OPM also proposes clarifying that an employee would be required to have a break in service of at least 90 days from an appointment that is ineligible for recruitment incentives as provided in 5 CFR 575.104 even if the appointment is otherwise covered by an exception in the definition of “newly appointed” in 5 CFR 575.102. For example, as proposed, an SES limited term appointee or limited emergency appointee when the appointment must be cleared through the White House Office of Presidential Personnel would be required to have at least a 90-day break in service before becoming eligible for a recruitment incentive, but an SES limited term appointee or limited emergency appointee when the appointment does not need to be cleared through the White House Office of Presidential Personnel would not be required to have at least a 90-day break in service before becoming eligible for a recruitment incentive. OPM also proposes making similar revisions to the superior qualifications and special needs pay-setting authority regulations in 5 CFR 531.212(a)(3).
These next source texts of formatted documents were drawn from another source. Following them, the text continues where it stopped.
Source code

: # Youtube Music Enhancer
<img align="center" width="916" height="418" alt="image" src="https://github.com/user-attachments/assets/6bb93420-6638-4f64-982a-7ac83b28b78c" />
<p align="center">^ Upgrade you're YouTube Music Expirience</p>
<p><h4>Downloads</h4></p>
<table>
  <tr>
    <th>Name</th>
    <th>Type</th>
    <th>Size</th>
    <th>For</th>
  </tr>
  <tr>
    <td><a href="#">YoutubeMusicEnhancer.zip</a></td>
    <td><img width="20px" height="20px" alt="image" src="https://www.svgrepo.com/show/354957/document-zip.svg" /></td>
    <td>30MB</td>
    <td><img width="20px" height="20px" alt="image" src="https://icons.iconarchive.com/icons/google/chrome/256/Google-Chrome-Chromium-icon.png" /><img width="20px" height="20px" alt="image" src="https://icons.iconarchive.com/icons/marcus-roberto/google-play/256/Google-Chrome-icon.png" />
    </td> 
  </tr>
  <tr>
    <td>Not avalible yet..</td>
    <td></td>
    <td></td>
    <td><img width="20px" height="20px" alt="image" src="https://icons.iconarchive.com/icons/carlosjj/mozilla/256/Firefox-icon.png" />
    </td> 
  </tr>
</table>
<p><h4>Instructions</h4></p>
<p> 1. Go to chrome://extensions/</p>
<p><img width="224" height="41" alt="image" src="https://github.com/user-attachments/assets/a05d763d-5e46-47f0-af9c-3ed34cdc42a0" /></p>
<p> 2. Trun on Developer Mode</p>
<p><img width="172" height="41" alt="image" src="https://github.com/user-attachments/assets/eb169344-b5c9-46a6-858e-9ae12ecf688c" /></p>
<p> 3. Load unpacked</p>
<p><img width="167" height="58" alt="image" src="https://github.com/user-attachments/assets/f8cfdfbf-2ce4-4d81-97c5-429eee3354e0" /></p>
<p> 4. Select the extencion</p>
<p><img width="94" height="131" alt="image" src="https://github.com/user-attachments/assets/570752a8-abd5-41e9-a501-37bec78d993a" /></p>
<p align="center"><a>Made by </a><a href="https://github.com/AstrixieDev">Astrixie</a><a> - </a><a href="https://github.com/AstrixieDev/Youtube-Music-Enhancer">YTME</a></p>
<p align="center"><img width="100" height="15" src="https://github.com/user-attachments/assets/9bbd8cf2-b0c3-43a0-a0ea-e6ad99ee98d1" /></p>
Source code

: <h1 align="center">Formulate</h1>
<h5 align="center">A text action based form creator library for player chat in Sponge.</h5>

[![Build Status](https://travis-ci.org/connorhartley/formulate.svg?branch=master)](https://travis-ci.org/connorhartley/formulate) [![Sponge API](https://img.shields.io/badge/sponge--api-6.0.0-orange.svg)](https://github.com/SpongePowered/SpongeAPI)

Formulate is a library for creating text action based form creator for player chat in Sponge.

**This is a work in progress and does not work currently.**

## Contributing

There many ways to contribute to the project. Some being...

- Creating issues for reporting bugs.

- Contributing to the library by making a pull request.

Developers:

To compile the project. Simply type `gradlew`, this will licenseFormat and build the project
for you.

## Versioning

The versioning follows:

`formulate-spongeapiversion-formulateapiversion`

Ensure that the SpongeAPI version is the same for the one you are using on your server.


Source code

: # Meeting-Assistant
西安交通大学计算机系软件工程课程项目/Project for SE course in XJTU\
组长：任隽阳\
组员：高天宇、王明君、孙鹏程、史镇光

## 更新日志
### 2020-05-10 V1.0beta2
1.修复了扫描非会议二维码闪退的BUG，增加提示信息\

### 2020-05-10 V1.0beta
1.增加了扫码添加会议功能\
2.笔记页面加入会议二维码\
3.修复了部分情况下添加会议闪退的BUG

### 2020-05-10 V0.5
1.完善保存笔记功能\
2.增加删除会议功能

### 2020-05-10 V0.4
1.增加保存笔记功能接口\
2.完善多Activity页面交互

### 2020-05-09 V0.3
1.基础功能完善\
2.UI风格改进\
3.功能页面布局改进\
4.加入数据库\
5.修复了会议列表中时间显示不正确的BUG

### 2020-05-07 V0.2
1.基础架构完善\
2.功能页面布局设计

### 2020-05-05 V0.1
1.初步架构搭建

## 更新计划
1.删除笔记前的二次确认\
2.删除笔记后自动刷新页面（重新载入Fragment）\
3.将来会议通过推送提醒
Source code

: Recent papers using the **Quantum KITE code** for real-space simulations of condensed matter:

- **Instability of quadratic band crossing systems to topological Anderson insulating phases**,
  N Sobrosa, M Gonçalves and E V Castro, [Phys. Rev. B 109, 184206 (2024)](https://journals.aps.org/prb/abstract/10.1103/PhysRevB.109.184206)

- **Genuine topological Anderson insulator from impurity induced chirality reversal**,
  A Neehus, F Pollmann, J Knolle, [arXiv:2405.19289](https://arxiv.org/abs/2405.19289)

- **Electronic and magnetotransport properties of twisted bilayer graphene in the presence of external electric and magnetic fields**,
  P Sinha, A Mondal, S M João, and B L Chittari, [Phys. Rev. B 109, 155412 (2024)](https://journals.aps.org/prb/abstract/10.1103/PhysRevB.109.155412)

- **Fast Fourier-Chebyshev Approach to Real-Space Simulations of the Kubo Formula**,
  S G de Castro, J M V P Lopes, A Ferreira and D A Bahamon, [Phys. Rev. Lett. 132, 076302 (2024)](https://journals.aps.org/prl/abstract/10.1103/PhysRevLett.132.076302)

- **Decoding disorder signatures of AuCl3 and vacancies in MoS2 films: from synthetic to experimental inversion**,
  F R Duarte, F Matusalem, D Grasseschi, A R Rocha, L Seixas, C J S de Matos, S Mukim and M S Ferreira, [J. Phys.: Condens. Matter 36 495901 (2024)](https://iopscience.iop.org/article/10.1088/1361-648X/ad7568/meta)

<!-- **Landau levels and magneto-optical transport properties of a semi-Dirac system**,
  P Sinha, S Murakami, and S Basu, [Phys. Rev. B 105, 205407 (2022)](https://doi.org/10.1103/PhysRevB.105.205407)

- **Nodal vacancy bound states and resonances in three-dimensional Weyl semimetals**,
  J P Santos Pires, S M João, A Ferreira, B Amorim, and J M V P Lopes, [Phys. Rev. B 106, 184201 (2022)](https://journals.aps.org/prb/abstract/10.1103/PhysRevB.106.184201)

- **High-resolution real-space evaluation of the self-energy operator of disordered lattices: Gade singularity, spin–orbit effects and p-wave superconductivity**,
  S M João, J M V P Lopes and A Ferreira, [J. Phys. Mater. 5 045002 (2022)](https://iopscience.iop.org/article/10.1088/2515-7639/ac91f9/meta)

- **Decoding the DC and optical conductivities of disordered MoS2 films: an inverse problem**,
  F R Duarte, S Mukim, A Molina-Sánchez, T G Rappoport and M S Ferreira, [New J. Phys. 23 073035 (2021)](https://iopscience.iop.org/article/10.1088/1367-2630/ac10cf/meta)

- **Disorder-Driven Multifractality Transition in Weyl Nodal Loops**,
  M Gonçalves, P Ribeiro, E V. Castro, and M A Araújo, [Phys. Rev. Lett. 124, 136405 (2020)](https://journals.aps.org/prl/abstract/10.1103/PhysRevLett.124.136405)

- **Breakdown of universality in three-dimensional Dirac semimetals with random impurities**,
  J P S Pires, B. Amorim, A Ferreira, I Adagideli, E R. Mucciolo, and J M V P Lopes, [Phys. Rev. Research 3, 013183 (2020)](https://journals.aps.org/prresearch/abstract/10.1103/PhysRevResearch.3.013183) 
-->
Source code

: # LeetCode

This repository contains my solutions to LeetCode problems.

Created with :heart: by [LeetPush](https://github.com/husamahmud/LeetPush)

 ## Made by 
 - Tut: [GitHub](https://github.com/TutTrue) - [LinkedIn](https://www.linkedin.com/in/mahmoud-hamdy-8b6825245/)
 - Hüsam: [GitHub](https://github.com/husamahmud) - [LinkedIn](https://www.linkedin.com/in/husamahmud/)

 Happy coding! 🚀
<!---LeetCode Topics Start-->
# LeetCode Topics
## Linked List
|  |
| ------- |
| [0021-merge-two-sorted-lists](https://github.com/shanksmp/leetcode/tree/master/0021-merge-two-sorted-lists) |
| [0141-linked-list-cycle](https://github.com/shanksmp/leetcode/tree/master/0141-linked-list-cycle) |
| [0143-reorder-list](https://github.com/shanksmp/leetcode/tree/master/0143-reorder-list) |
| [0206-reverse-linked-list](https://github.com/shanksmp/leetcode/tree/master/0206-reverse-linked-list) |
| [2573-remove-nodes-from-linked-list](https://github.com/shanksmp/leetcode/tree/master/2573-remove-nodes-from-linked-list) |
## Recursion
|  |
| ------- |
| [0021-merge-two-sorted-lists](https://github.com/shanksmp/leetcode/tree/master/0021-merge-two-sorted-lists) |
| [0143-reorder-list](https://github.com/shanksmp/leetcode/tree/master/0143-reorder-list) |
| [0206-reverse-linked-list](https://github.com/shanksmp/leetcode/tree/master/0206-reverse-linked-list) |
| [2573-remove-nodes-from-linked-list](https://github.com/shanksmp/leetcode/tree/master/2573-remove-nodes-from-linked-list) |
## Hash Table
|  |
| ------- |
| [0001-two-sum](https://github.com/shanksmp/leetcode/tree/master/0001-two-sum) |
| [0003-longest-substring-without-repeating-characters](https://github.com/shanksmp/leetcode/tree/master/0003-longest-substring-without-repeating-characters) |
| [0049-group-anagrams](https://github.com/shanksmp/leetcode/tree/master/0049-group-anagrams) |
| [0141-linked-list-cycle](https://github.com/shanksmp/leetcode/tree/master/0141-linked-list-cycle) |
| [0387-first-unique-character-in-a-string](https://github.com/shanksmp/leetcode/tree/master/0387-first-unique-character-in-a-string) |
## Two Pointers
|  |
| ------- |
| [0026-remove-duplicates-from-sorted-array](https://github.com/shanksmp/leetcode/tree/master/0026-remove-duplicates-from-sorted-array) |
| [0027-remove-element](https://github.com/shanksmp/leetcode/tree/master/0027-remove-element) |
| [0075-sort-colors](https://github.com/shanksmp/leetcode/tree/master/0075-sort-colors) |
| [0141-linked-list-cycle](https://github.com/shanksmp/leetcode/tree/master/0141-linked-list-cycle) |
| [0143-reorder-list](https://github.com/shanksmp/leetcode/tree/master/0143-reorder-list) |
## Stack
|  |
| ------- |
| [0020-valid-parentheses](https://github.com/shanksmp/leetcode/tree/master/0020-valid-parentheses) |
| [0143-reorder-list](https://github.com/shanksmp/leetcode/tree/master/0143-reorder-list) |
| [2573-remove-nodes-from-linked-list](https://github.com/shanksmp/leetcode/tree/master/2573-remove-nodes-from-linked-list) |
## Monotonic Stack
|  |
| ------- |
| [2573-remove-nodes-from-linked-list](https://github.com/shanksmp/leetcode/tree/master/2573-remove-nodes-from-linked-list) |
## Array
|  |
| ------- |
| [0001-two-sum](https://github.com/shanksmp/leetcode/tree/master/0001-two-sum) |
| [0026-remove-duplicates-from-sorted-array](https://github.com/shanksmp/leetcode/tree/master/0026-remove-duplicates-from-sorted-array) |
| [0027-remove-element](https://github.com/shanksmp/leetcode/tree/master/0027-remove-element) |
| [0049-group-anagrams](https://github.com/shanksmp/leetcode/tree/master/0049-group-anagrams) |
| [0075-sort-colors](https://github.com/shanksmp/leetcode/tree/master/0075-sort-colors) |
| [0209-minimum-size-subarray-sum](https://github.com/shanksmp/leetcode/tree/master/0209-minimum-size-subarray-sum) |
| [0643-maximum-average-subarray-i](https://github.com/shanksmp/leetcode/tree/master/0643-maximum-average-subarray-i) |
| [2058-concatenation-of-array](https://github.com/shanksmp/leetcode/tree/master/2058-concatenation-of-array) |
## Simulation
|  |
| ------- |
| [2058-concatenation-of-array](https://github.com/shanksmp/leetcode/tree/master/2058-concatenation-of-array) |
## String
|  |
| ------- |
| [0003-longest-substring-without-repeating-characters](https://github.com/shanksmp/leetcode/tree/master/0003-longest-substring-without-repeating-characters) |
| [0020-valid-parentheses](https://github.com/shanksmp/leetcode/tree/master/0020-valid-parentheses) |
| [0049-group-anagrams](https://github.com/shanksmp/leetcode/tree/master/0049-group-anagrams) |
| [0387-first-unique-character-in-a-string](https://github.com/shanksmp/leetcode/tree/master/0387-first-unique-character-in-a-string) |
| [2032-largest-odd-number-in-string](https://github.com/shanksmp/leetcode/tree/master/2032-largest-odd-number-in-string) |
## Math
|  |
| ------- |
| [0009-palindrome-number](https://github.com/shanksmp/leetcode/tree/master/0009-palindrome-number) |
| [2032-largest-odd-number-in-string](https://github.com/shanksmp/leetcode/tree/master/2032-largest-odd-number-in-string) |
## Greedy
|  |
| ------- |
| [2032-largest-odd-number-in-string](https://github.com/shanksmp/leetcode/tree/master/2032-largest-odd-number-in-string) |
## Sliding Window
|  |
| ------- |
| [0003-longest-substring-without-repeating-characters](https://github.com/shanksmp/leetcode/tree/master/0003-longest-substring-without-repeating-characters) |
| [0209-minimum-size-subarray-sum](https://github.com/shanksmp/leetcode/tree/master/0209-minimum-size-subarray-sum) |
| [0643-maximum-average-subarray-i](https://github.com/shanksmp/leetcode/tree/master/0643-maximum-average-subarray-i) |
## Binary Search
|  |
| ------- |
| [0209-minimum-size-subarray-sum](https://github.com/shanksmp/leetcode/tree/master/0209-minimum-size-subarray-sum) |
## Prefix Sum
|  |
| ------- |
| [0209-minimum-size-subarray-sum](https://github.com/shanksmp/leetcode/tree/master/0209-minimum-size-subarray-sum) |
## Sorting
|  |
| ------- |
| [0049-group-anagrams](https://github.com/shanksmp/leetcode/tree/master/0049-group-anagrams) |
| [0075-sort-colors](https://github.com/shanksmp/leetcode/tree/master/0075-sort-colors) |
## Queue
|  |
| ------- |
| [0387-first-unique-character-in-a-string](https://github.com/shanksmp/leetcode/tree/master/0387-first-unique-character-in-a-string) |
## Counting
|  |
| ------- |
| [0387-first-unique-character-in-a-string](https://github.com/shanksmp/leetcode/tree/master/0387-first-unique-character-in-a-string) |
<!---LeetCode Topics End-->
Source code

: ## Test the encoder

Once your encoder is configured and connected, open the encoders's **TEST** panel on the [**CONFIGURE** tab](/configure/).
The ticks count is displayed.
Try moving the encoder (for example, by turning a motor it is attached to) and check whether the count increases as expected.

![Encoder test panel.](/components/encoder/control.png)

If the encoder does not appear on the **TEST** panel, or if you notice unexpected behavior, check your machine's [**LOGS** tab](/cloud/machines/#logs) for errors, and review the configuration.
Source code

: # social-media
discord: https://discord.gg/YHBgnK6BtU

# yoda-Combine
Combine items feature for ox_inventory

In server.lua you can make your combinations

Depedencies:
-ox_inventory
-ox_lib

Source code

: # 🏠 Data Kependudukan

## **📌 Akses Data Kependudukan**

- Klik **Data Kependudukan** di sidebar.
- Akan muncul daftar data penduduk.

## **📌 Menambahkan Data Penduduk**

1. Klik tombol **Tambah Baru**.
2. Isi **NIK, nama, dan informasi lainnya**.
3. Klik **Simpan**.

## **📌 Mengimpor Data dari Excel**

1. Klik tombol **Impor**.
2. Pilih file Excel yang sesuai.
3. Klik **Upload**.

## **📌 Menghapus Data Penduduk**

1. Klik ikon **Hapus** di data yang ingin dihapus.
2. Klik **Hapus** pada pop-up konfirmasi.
Section 101(c) of the Federal Workforce Flexibility Act of 2004 (Pub. L. 108-411, October 30, 2004) required OPM to submit an annual report to the Committee on Governmental Affairs of the Senate and the Committee on Government Reform in the House of Representatives on the operation of the 3Rs authorities for each of the first 5 years in which the amended authorities were in effect (i.e., 2005 to 2009). Sections 575.113(b), 575.213(b), 575.313(b), and 575.315(i) require agencies to submit specific information and data to OPM for this annual report. While OPM will no longer be required to submit a report to Congress on agencies’ use of the 3Rs authorities in calendar year 2010 and subsequent calendar years, OPM has found the annual report to be very informative concerning Governmentwide use of the 3Rs. We also learned in the interagency work group that met in August 2009 that the 3Rs report may help agencies understand the nature and trends of their own 3Rs use. OPM is also able to compare the data agencies report to OPM for the report to Congress to the data agencies report to OPM’s central data systems under 5 CFR 9.2 and follow up with agencies concerning the accuracy of the data. Therefore, OPM proposes to amend sections 575.113(b), 575.213(b), 575.313(b), and 575.314(i) (as redesignated in these proposed regulations) to remove references to OPM’s report to Congress and provide that OPM may require that each agency submit a report to OPM on its use of incentives in the previous calendar year. The proposed regulations would also allow OPM to exempt an agency (or part of an agency) from all or any part of any reporting requirement if OPM has determined that the incentive data submitted to OPM’s central data systems under 5 CFR 9.2 is accurate and sufficient for our Governmentwide role of monitoring and administering the 3Rs.